Baffalo wrote:Everything happens for a reason (Effect causes the cause)
This is one that's a little hard to contemplate if you do it wrong. Apparently, we're all playing to the tune of a great and powerful puppet master, who says we can go back in time and fuck around, as long as things happen like they're supposed to. No matter what you do, things will work themselves out so that nothing has changed, and you're still just as screwed, but now realize it was your fault for causing the problems in the first place. This one sees quite a bit of comedy as usually we see people end up as their own grandfathers.
No puppetmaster required- the point is that if you're going to interfere with your own causal past, it's pretty obvious that whatever interference you did was
already in your causal past. You can't have changed what's already happened to you and the world you lived in.
Granted, time travel doesn't "have" to work this way, but there's a strong philosophical argument behind it. Why, exactly, should time travel let you change your own causal past?
Getting around this problem is the thing that inspired people to come up with alternate realities.
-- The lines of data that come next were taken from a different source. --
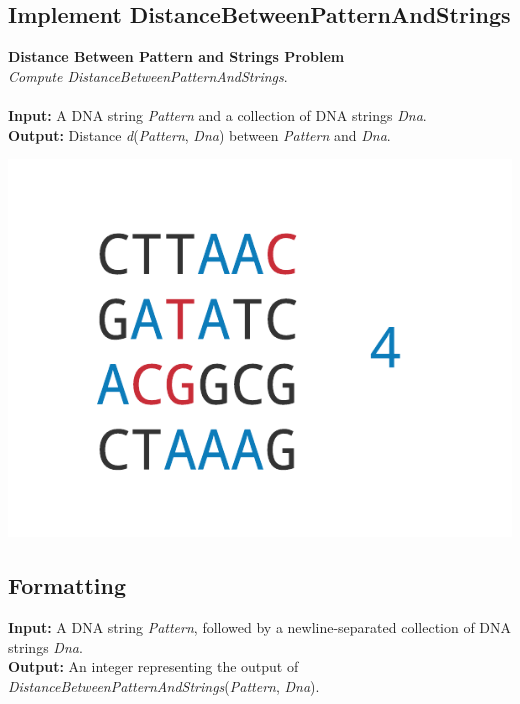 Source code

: \documentclass{article}
\begin{document}
\subsection{Implement DistanceBetweenPatternAndStrings}
\hline\vspace{5}
\noindent\textbf{Distance Between Pattern and Strings Problem}\\
\emph{Compute DistanceBetweenPatternAndStrings}.\\ \\
\noindent\textbf{Input:} A DNA string \emph{Pattern} and a collection of DNA strings \emph{Dna}.\\
\noindent\textbf{Output:} Distance \emph{d}(\emph{Pattern}, \emph{Dna}) between \emph{Pattern} and \emph{Dna}.
\begin{center}
    \includegraphics[scale=0.2]{c2/logos/2H.png} 
\end{center}
\hline\vspace{5}

\subsection*{Formatting}
\noindent\textbf{Input:} A DNA string \emph{Pattern}, followed by a newline-separated collection of DNA strings \emph{Dna}.\\
\noindent\textbf{Output:} An integer representing the output of \emph{DistanceBetweenPatternAndStrings}(\emph{Pattern}, \emph{Dna}).
\end{document}
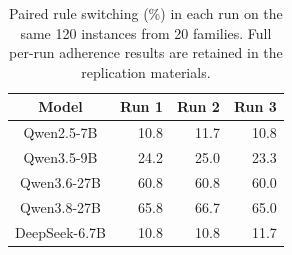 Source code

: \begin{table}[!htbp]
\centering
\caption{Paired rule switching (\%) in each run on the same 120 instances from 20 families. Full per-run adherence results are retained in the replication materials.}
\label{tab:semantic-repeats}
\small
\begin{tabular}{crrr}
\toprule
Model & Run 1 & Run 2 & Run 3 \\
\midrule
Qwen2.5-7B & 10.8 & 11.7 & 10.8 \\
Qwen3.5-9B & 24.2 & 25.0 & 23.3 \\
Qwen3.6-27B & 60.8 & 60.8 & 60.0 \\
Qwen3.8-27B & 65.8 & 66.7 & 65.0 \\
DeepSeek-6.7B & 10.8 & 10.8 & 11.7 \\
\bottomrule
\end{tabular}
\end{table}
Stofsk wrote:Entrusting the secrets of time travel to every Starfleet Captain seems to be a recipe for disaster. Even if each and every Starfleet Captain is 100% trustworthy - and aside from a few exceptions Starfleet officers are pretty decent - the fact of the matter is that you have various aliens and hostile life forms that could compel the information out of them somewhat easily. The cardassians and romulans are each known to use 'chemical persuasion' in their interrogations (so does the Federation for that matter, as per Spock's line in 'Journey to Babel') and the latter have also used brainwashing techniques. Telepaths also exist, and not all of them work for the Federation. The borg can basically mindrape anyone they assimilate. Then you have the various highly advanced cultures whose capabilities are well above anything the Federation and its peers can match.
Of course, we already know the Borg can time travel, and it's not unreasonable to assume that super-powerful "elder races" can do it too, especially if there's a trick as relatively easy as the slingshot maneuver to make it possible.
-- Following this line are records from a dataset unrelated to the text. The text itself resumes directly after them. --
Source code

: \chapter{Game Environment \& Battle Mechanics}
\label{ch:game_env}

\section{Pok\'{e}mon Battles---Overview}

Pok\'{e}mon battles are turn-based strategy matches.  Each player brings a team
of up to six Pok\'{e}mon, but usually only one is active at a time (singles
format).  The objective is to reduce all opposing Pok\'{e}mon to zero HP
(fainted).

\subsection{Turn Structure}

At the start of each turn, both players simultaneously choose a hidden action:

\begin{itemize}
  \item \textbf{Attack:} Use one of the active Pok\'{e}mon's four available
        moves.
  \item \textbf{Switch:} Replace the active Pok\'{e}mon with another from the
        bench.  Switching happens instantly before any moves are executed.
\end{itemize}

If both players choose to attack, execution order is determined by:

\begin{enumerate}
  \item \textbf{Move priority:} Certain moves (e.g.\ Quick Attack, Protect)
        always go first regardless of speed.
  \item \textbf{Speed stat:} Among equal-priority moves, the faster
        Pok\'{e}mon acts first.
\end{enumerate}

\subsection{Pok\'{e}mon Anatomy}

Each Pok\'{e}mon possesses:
Honestly, the only explanation I can think of is that the Future Federation acts to enforce its control of its own causal past, by preventing any act of time travel that would prevent its own existence. Since their manipulation of time is far more sophisticated than that used by other time travelers in the series, they might even be able to do this untraceably- say, by subtle tampering that causes would-be chrononauts go badly off course and get lost or killed, creating a perception that time travel is insanely risky. If every time the Romulans try it their chrononauts (by all evidence) fail and never come back, they may conclude that the "obvious" methods for achieving time travel
don't work, and that if the Federation can do it, it's because they have some unknown secret.
Also, there's what Stofsk points out. We know that attempts to travel into the past to 'fix' your timeline don't always work- it didn't work for the Borg. It's possible that the powers the Federation normally handles know they
could use time travel to solve problems, but also know that there's a risk of touching off a time war that you might not win.
If you travel back in time, how can you be sure you won't have an interfering Captain Kirk/Picard/Whatever show up in the past to screw up your plans? What if he tries,
and succeeds, and becomes convinced that you're too big a threat to his nation and decides to wreck your country in the past even more thoroughly than the wari n the present would have done?
So if you're dealing with a time-travel capable power, there may be a deterrent effect against using time travel to improve your own situation against them, because there's no way in hell to predict the outcome if both sides start using time travel.
Stofsk wrote:Yeah, but that's Voyager and I try to ignore everything Voyager-related.
It just seems hazardous to entrust this shit with every Starfleet officer of captain-rank. Not because they are inherently untrustworthy, most are full of integrity, but the Federation's enemies are utter bastards and wouldn't have any compunction about using underhanded means to rip that information from a captain's mind.
I suppose all officers could be briefed on the theory but aren't told the practice. Guys like the romulans, cardassians, and klingons would get up to all sorts of shenanigans if they knew how to travel in time. The borg, well we saw what they would do with it in First Contact. It just seems to me that the Federation would have a vested interest in keeping this knowledge contained or secreted away somewhere.
I think this is actually possible- certain captains (like Kirk) know all kinds of Shit They Were Not Meant To Know. The Federation tolerates this, possibly because there are big payoffs to having at least a few people around who know how to do strange things like travel back in time and save the planet. It's not ideal from the point of view of a modern military with the full range of secrecy regulations we know today, but the Federation just doesn't seem to think in those terms at all.
The only other possibility I can think of is that the Federation has it as a kind of deterrent - don't do any sneaky shit or we will go back in time and nuke you. But that's completely absent in the canon and it's also antithetical to the Federation's character and values.
Well, the Federation may enforce such a policy simply because widespread timeline disruption threatens the entire quadrant- or it might interfere less maliciously in an enemy's past development, say by strategically identifying a few brilliant scientists or leaders from your past and beaming them into their own ship's brig, then abducting them. That's nonlethal, yet devastating to your culture and progress.